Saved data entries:

******

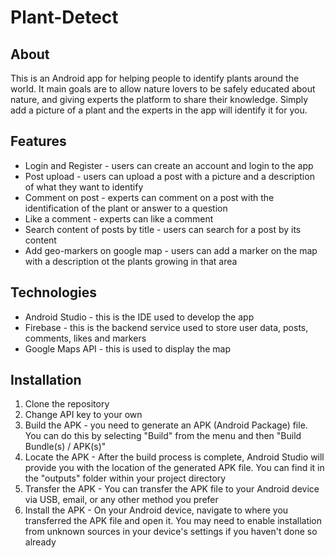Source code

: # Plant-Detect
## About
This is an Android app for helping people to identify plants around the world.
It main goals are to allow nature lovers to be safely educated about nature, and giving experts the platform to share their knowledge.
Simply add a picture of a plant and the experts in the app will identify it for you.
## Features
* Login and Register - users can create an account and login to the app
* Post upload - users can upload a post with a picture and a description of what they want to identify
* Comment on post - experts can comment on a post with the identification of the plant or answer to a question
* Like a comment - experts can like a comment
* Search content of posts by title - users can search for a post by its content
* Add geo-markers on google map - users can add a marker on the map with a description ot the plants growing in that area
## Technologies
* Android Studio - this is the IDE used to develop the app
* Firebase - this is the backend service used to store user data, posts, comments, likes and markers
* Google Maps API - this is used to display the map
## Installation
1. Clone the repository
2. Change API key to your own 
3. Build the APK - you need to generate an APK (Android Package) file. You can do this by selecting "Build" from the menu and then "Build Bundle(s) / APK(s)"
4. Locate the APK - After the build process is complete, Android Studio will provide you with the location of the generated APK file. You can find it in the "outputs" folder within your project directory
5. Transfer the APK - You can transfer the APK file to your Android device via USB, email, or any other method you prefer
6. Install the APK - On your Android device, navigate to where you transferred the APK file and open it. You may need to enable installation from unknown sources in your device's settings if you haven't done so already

******

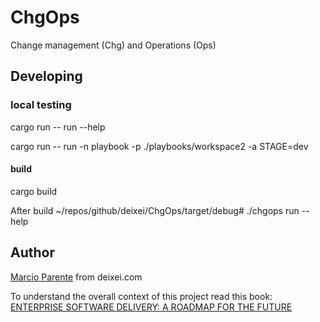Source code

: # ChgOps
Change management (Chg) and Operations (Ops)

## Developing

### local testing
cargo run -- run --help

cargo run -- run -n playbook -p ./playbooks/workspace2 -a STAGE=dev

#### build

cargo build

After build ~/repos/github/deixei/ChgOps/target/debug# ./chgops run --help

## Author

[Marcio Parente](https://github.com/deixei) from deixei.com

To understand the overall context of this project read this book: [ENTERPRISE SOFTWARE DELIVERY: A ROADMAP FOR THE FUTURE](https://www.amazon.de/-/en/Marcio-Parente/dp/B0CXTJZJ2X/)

******

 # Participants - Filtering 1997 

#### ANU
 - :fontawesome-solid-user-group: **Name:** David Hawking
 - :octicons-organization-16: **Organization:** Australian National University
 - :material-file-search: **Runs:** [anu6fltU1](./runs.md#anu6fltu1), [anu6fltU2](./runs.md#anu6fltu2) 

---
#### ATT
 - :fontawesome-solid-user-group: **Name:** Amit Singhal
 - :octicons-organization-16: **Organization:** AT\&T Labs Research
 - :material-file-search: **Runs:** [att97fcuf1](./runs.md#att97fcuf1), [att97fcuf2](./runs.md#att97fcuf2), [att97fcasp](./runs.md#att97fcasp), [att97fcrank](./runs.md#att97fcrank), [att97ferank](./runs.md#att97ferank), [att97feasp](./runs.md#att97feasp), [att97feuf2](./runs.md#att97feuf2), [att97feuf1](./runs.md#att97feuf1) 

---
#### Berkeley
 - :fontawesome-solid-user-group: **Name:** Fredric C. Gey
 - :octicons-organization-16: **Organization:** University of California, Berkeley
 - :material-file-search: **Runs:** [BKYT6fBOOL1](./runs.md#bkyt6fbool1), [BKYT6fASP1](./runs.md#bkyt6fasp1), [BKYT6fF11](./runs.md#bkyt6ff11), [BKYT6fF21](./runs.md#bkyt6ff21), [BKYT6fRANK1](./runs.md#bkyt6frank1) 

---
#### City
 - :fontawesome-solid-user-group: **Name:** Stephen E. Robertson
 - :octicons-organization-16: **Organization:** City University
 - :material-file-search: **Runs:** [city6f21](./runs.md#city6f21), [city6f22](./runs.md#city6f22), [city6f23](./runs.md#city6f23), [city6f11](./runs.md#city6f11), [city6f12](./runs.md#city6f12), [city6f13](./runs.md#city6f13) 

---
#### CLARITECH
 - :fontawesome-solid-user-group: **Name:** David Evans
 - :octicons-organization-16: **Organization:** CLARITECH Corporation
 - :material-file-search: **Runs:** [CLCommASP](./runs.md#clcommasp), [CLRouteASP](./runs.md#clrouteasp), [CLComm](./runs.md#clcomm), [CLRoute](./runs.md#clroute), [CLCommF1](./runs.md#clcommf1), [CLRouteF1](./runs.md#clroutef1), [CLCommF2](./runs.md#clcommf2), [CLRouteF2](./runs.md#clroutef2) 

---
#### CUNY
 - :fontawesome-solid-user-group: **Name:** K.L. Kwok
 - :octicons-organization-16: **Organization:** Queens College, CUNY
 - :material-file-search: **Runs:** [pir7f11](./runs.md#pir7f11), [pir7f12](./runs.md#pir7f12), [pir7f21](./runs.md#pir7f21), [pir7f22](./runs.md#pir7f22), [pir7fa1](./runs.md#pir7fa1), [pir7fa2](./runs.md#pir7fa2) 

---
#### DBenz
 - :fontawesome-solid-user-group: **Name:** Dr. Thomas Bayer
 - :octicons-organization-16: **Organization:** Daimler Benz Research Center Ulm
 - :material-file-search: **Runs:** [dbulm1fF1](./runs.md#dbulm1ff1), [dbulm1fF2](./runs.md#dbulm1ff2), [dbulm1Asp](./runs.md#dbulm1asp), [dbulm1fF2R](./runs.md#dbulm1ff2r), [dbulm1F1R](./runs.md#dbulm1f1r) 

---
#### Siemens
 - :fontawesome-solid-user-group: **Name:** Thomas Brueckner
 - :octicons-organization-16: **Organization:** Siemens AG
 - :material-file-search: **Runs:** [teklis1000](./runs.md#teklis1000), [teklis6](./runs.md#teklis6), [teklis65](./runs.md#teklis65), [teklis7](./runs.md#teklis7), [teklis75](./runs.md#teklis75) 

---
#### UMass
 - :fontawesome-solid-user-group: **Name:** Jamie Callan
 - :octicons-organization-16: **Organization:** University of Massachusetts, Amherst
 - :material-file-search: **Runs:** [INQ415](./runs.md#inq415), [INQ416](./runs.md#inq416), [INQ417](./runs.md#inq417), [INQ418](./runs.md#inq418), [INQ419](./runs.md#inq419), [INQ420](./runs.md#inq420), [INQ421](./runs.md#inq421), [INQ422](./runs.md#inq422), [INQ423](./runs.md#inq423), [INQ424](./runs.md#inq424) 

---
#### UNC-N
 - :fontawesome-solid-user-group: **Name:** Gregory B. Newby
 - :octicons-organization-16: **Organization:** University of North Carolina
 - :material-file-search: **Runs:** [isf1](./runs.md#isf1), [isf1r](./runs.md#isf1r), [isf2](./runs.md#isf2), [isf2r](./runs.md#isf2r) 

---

******

TRY IT: The answer must consist of each line from the entries that contains the string "Siemens".

ANSWER BOX:
#### Siemens
 - :octicons-organization-16: **Organization:** Siemens AG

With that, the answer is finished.